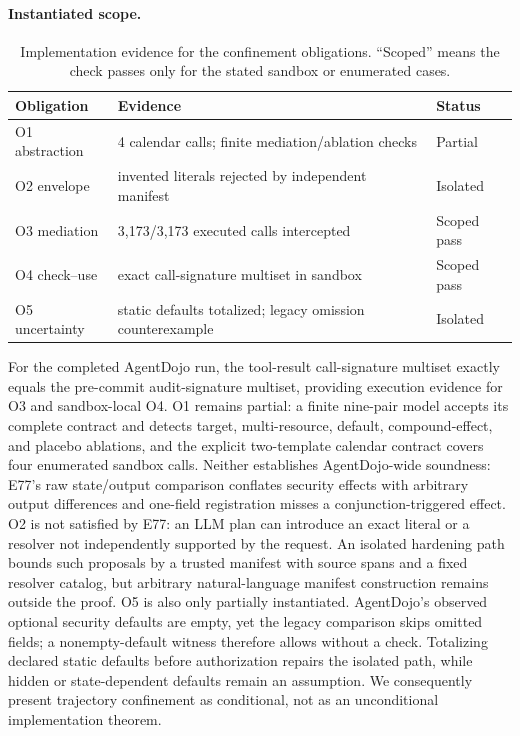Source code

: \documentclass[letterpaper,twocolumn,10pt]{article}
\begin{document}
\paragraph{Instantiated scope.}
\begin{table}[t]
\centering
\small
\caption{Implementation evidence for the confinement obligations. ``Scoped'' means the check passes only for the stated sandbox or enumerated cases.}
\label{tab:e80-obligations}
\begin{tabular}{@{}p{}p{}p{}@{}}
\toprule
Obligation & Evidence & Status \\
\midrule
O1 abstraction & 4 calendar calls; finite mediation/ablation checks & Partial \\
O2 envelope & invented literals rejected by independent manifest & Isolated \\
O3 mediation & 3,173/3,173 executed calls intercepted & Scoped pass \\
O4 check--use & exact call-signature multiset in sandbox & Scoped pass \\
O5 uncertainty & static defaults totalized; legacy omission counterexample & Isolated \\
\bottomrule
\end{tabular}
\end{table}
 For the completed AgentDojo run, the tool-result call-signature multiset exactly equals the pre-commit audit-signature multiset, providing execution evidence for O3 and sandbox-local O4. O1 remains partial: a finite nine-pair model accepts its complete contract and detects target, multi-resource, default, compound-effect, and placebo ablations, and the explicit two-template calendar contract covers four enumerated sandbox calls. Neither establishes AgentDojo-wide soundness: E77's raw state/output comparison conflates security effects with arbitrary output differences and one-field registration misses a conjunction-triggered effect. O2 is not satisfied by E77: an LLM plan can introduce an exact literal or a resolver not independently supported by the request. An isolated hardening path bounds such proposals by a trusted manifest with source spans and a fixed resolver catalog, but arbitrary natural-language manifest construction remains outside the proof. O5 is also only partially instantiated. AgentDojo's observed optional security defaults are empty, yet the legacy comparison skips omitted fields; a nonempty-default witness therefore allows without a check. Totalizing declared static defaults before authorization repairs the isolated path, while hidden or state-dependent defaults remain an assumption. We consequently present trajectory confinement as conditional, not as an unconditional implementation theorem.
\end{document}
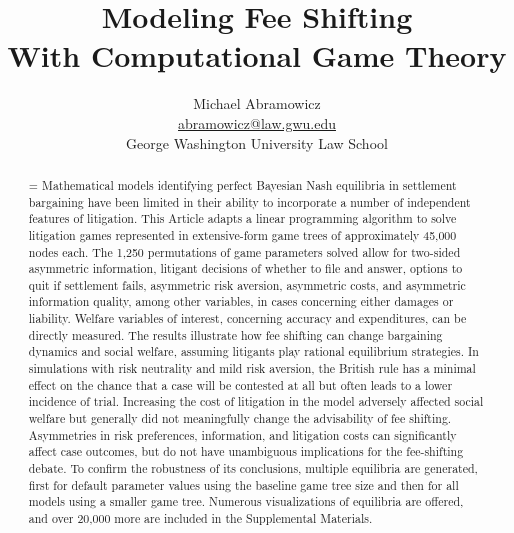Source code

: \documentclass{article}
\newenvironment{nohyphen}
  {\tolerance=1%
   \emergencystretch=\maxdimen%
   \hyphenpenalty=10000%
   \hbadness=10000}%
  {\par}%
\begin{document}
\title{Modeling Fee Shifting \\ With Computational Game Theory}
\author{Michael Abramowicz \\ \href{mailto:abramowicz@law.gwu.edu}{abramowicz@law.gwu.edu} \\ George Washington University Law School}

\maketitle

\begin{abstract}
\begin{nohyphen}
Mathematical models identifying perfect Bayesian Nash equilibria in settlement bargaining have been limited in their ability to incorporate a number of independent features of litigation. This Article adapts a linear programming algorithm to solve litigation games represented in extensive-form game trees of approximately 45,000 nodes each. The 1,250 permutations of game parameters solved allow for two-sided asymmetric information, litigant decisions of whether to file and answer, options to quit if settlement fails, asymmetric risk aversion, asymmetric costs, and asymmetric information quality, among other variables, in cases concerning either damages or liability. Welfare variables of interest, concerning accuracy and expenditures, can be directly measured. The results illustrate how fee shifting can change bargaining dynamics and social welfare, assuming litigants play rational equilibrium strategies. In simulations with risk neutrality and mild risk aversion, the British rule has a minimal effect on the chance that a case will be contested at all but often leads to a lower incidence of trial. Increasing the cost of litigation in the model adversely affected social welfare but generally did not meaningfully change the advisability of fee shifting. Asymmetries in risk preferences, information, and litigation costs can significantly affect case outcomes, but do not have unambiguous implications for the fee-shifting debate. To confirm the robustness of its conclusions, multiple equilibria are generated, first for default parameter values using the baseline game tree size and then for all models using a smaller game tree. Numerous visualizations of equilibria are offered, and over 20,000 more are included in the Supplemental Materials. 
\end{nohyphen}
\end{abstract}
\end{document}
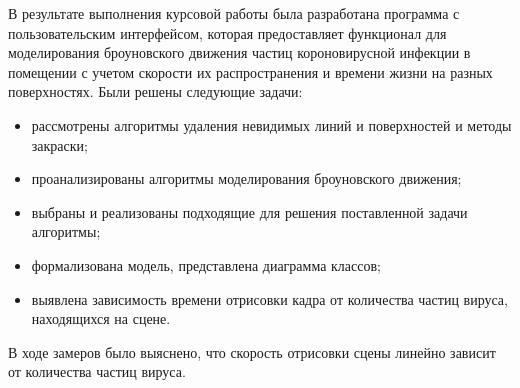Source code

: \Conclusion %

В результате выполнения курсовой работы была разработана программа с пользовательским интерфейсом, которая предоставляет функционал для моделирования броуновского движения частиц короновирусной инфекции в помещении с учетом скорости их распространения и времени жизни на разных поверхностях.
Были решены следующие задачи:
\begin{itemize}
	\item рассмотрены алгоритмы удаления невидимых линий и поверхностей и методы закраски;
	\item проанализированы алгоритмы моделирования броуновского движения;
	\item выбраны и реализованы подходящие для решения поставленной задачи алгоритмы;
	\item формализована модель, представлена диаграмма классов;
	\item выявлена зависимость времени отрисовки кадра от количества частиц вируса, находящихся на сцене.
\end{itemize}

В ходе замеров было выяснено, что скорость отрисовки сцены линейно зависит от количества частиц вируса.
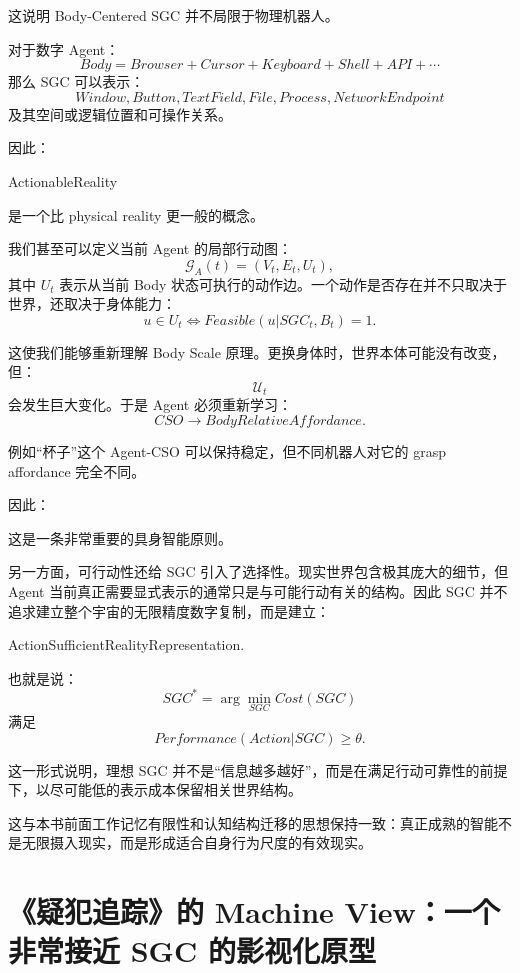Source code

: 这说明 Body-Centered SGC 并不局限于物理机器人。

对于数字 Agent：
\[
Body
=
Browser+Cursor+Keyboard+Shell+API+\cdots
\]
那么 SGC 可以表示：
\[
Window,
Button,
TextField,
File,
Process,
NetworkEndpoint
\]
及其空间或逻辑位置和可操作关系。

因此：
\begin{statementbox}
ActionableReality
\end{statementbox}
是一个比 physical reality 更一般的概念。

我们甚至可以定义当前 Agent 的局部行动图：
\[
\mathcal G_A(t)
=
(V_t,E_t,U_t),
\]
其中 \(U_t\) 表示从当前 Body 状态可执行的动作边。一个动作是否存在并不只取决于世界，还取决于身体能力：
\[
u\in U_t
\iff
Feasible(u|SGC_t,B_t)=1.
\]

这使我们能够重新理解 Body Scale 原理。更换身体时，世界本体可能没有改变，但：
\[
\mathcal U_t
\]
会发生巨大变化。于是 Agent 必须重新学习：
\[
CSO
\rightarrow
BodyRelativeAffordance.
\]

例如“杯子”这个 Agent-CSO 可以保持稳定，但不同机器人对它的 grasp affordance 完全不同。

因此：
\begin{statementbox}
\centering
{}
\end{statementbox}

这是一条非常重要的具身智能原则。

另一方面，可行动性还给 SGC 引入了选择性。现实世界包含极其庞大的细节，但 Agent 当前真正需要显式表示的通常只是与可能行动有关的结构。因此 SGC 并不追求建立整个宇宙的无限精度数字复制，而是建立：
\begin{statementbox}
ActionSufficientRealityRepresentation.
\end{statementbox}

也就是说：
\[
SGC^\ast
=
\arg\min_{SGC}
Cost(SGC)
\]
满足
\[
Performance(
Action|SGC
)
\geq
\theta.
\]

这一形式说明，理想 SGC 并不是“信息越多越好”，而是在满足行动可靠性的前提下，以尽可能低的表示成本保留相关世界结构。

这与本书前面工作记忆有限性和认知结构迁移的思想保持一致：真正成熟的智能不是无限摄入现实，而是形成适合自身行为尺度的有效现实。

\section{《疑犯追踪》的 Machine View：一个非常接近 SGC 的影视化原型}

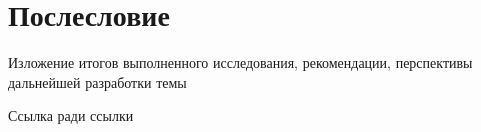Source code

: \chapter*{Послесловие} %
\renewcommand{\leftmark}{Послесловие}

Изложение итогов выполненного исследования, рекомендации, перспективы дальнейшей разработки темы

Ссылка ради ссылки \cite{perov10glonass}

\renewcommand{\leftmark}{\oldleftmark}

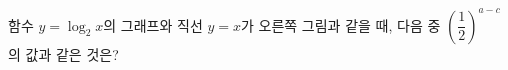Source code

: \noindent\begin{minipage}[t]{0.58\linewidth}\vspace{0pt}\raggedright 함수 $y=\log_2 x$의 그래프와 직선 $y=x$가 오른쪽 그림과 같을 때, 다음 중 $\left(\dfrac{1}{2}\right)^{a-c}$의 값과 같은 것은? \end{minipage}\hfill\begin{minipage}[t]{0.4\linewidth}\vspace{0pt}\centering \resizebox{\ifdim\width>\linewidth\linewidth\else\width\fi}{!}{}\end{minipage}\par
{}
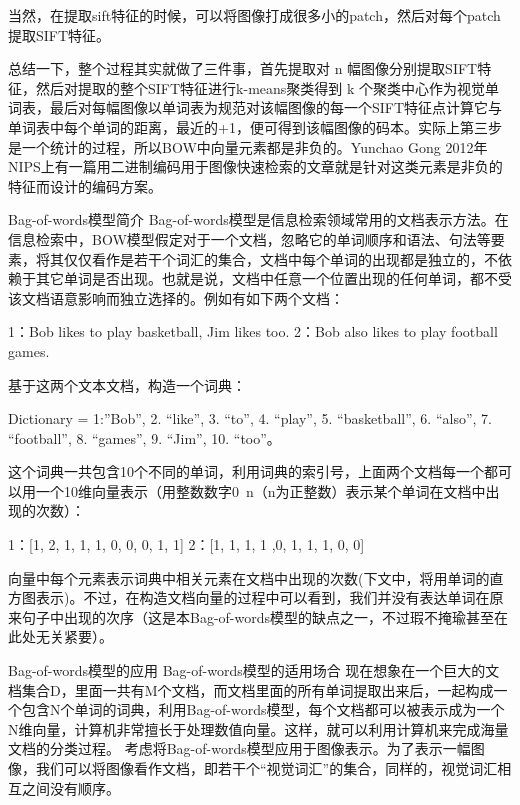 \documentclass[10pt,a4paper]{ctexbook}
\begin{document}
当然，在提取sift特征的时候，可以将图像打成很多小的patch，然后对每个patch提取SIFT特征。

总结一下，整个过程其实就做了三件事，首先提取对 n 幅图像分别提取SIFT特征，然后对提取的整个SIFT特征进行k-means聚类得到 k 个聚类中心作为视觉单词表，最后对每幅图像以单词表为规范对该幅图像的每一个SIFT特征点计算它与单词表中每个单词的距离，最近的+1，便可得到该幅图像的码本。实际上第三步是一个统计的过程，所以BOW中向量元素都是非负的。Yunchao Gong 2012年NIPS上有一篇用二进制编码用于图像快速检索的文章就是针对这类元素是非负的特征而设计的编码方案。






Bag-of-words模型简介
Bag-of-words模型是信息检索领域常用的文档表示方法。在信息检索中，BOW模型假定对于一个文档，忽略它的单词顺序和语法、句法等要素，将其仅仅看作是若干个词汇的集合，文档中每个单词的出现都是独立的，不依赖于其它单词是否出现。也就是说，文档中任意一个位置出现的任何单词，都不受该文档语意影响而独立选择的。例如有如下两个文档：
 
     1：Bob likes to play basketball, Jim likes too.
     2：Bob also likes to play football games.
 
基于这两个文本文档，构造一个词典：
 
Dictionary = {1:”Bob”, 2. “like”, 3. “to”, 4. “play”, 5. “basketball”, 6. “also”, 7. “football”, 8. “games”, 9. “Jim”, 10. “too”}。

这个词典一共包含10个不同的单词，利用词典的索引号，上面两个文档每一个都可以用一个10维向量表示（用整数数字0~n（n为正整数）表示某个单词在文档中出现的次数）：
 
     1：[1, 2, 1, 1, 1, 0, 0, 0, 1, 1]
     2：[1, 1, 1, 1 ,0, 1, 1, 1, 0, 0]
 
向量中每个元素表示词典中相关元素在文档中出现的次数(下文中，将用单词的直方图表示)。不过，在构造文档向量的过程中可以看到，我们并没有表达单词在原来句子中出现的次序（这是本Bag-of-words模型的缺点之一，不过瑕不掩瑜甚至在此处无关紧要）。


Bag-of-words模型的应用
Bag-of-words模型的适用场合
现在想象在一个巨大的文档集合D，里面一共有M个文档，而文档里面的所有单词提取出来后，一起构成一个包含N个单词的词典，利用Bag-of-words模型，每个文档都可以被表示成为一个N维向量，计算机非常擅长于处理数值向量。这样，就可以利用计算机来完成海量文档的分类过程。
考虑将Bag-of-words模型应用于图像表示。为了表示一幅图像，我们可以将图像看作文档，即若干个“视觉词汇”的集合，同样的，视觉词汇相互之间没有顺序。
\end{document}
━━━
Examine each line of the listing for the word "отрисовки" and state only how many lines contain it.

• [Answer box]:
2